::: AVAILABLE DATA :::

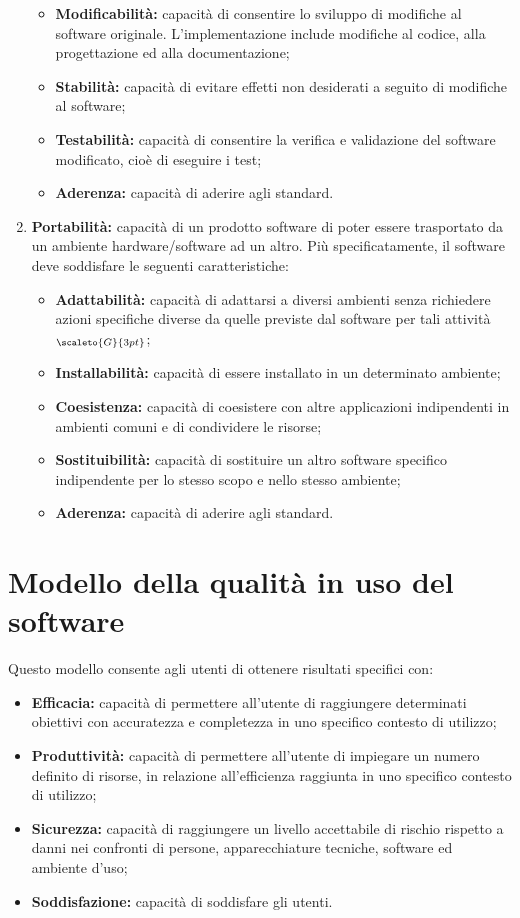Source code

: \begin{enumerate}
\begin{itemize}
 		\item \textbf{Modificabilità:} capacità di consentire lo sviluppo di modifiche al software originale. L’implementazione include modifiche al codice, alla progettazione ed alla documentazione;
 		\item \textbf{Stabilità:} capacità di evitare effetti non desiderati a seguito di modifiche al software;
 		\item \textbf{Testabilità:} capacità di consentire la verifica e validazione del software modificato, cioè di eseguire i test;
 		\item \textbf{Aderenza:} capacità di aderire agli standard.
 	\end{itemize}
	\item \textbf{Portabilità:} capacità di un prodotto software di poter essere trasportato da un ambiente hardware/software ad un altro. Più specificatamente, il software deve soddisfare le seguenti caratteristiche:
	\begin{itemize}
		\item \textbf{Adattabilità:} capacità di adattarsi a diversi ambienti senza richiedere azioni specifiche diverse da quelle previste dal software per tali attività$_{\scaleto{G}{3pt}}$;
		\item \textbf{Installabilità:} capacità di essere installato in un determinato ambiente;
		\item \textbf{Coesistenza:} capacità di coesistere con altre applicazioni indipendenti in ambienti comuni e di condividere le risorse;
		\item \textbf{Sostituibilità:} capacità di sostituire un altro software specifico indipendente per lo stesso scopo e nello stesso ambiente;
		\item \textbf{Aderenza:} capacità di aderire agli standard.
	\end{itemize}
\end{enumerate}

\section{Modello della qualità in uso del software}\label{StandardISO/IEC9126ModelloDellaQualitàInUsoDelSoftware}
Questo modello consente agli utenti di ottenere risultati specifici con:
\begin{itemize}
	\item \textbf{Efficacia:} capacità di permettere all'utente di raggiungere determinati obiettivi con accuratezza e completezza in uno specifico contesto di utilizzo;
	\item \textbf{Produttività:} capacità di permettere all'utente di impiegare un numero definito di risorse, in relazione all'efficienza raggiunta in uno specifico contesto di utilizzo;
	\item \textbf{Sicurezza:} capacità di raggiungere un livello accettabile di rischio rispetto a danni nei confronti di persone, apparecchiature tecniche, software ed ambiente d’uso;
	\item \textbf{Soddisfazione:} capacità di soddisfare gli utenti.
\end{itemize}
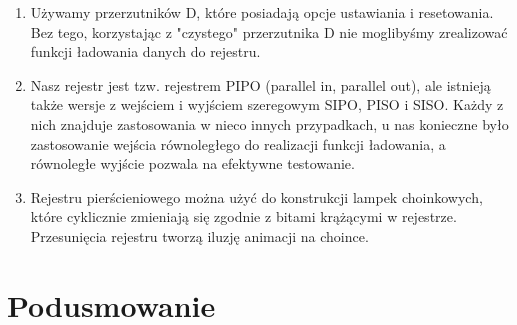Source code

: \documentclass[12pt,a4paper,openright]{mwrep}
\begin{document}
    \begin{enumerate}
        \item Używamy przerzutników D, które posiadają opcje ustawiania i resetowania. Bez tego, korzystając
        z "czystego" przerzutnika D nie moglibyśmy zrealizować funkcji ładowania danych do rejestru. 
        
        \item Nasz rejestr jest tzw. rejestrem PIPO (parallel in, parallel out), ale istnieją także wersje
        z wejściem i wyjściem szeregowym SIPO, PISO i SISO. Każdy z nich znajduje zastosowania w nieco innych 
        przypadkach, u nas konieczne było zastosowanie wejścia równoległego do realizacji funkcji ładowania, a 
        równoległe wyjście pozwala na efektywne testowanie.

        \item Rejestru pierścieniowego można użyć do konstrukcji lampek choinkowych, które cyklicznie zmieniają
        się zgodnie z bitami krążącymi w rejestrze. Przesunięcia rejestru tworzą iluzję animacji na choince.
        
    \end{enumerate}

\section{Podusmowanie}
\end{document}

:::

Please work out how many lines of the records contain "essere" and give only that number.

OUTPUT OF THE EXERCISE:
2